# [Exercise goal]
The entire listing below should be output exactly as it stands.

--- Data listing ---

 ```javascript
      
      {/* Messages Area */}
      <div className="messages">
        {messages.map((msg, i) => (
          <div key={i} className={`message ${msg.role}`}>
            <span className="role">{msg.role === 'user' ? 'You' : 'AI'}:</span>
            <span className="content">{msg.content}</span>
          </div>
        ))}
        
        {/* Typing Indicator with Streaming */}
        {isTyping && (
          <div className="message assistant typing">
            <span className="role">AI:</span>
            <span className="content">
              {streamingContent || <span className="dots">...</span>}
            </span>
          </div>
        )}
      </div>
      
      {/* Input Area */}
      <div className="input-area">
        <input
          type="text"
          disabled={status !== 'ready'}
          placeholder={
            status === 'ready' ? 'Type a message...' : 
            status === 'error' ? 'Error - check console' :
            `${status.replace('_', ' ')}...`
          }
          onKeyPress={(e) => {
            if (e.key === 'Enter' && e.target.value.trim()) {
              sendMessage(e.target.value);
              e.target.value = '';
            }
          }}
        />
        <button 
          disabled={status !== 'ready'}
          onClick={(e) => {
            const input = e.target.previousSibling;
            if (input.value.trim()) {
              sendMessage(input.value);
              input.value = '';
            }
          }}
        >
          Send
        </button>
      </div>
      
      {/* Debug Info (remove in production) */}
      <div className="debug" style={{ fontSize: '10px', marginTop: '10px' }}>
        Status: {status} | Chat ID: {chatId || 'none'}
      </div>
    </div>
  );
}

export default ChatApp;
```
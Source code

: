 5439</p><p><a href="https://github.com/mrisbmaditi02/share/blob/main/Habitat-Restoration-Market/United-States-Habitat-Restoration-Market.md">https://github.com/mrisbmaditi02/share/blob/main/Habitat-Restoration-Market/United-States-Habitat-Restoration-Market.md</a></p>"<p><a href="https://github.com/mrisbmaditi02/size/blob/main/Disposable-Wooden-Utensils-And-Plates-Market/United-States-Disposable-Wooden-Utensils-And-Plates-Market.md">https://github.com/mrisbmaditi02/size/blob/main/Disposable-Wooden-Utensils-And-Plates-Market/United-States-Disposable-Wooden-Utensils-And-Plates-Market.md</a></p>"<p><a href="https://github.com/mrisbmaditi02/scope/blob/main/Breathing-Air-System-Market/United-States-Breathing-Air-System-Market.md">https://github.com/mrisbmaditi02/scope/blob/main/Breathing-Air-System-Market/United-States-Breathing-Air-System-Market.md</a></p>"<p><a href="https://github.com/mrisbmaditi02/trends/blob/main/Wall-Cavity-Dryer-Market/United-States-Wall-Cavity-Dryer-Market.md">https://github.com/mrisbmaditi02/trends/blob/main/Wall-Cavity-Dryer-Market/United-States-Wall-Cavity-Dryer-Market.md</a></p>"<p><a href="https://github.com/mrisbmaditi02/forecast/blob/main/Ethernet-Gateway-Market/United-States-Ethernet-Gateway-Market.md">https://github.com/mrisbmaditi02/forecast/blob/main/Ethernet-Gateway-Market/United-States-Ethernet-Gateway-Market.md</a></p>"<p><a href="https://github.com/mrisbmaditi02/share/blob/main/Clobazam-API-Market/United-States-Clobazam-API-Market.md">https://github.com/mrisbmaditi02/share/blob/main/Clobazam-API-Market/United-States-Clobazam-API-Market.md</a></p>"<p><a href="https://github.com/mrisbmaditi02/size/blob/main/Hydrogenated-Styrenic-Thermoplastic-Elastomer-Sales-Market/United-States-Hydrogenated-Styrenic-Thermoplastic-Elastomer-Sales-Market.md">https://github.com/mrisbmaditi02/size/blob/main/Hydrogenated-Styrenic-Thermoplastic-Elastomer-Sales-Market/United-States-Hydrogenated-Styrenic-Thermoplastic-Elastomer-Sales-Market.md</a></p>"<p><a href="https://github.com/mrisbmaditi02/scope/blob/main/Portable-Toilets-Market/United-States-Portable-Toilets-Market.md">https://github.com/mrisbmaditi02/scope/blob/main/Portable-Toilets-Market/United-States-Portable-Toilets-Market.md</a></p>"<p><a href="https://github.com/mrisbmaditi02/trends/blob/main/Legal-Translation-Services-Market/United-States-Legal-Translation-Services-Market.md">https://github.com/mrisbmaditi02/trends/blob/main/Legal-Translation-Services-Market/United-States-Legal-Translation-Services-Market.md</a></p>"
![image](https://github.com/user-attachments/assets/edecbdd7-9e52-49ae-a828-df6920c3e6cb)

---

# [Task solution]
 ```javascript
      
      {/* Messages Area */}
      <div className="messages">
        {messages.map((msg, i) => (
          <div key={i} className={`message ${msg.role}`}>
            <span className="role">{msg.role === 'user' ? 'You' : 'AI'}:</span>
            <span className="content">{msg.content}</span>
          </div>
        ))}
        
        {/* Typing Indicator with Streaming */}
        {isTyping && (
          <div className="message assistant typing">
            <span className="role">AI:</span>
            <span className="content">
              {streamingContent || <span className="dots">...</span>}
            </span>
          </div>
        )}
      </div>
      
      {/* Input Area */}
      <div className="input-area">
        <input
          type="text"
          disabled={status !== 'ready'}
          placeholder={
            status === 'ready' ? 'Type a message...' : 
            status === 'error' ? 'Error - check console' :
            `${status.replace('_', ' ')}...`
          }
          onKeyPress={(e) => {
            if (e.key === 'Enter' && e.target.value.trim()) {
              sendMessage(e.target.value);
              e.target.value = '';
            }
          }}
        />
        <button 
          disabled={status !== 'ready'}
          onClick={(e) => {
            const input = e.target.previousSibling;
            if (input.value.trim()) {
              sendMessage(input.value);
              input.value = '';
            }
          }}
        >
          Send
        </button>
      </div>
      
      {/* Debug Info (remove in production) */}
      <div className="debug" style={{ fontSize: '10px', marginTop: '10px' }}>
        Status: {status} | Chat ID: {chatId || 'none'}
      </div>
    </div>
  );
}

export default ChatApp;
```
Source code

: 5439</p><p><a href="https://github.com/mrisbmaditi02/share/blob/main/Habitat-Restoration-Market/United-States-Habitat-Restoration-Market.md">https://github.com/mrisbmaditi02/share/blob/main/Habitat-Restoration-Market/United-States-Habitat-Restoration-Market.md</a></p>"<p><a href="https://github.com/mrisbmaditi02/size/blob/main/Disposable-Wooden-Utensils-And-Plates-Market/United-States-Disposable-Wooden-Utensils-And-Plates-Market.md">https://github.com/mrisbmaditi02/size/blob/main/Disposable-Wooden-Utensils-And-Plates-Market/United-States-Disposable-Wooden-Utensils-And-Plates-Market.md</a></p>"<p><a href="https://github.com/mrisbmaditi02/scope/blob/main/Breathing-Air-System-Market/United-States-Breathing-Air-System-Market.md">https://github.com/mrisbmaditi02/scope/blob/main/Breathing-Air-System-Market/United-States-Breathing-Air-System-Market.md</a></p>"<p><a href="https://github.com/mrisbmaditi02/trends/blob/main/Wall-Cavity-Dryer-Market/United-States-Wall-Cavity-Dryer-Market.md">https://github.com/mrisbmaditi02/trends/blob/main/Wall-Cavity-Dryer-Market/United-States-Wall-Cavity-Dryer-Market.md</a></p>"<p><a href="https://github.com/mrisbmaditi02/forecast/blob/main/Ethernet-Gateway-Market/United-States-Ethernet-Gateway-Market.md">https://github.com/mrisbmaditi02/forecast/blob/main/Ethernet-Gateway-Market/United-States-Ethernet-Gateway-Market.md</a></p>"<p><a href="https://github.com/mrisbmaditi02/share/blob/main/Clobazam-API-Market/United-States-Clobazam-API-Market.md">https://github.com/mrisbmaditi02/share/blob/main/Clobazam-API-Market/United-States-Clobazam-API-Market.md</a></p>"<p><a href="https://github.com/mrisbmaditi02/size/blob/main/Hydrogenated-Styrenic-Thermoplastic-Elastomer-Sales-Market/United-States-Hydrogenated-Styrenic-Thermoplastic-Elastomer-Sales-Market.md">https://github.com/mrisbmaditi02/size/blob/main/Hydrogenated-Styrenic-Thermoplastic-Elastomer-Sales-Market/United-States-Hydrogenated-Styrenic-Thermoplastic-Elastomer-Sales-Market.md</a></p>"<p><a href="https://github.com/mrisbmaditi02/scope/blob/main/Portable-Toilets-Market/United-States-Portable-Toilets-Market.md">https://github.com/mrisbmaditi02/scope/blob/main/Portable-Toilets-Market/United-States-Portable-Toilets-Market.md</a></p>"<p><a href="https://github.com/mrisbmaditi02/trends/blob/main/Legal-Translation-Services-Market/United-States-Legal-Translation-Services-Market.md">https://github.com/mrisbmaditi02/trends/blob/main/Legal-Translation-Services-Market/United-States-Legal-Translation-Services-Market.md</a></p>"
![image](https://github.com/user-attachments/assets/edecbdd7-9e52-49ae-a828-df6920c3e6cb)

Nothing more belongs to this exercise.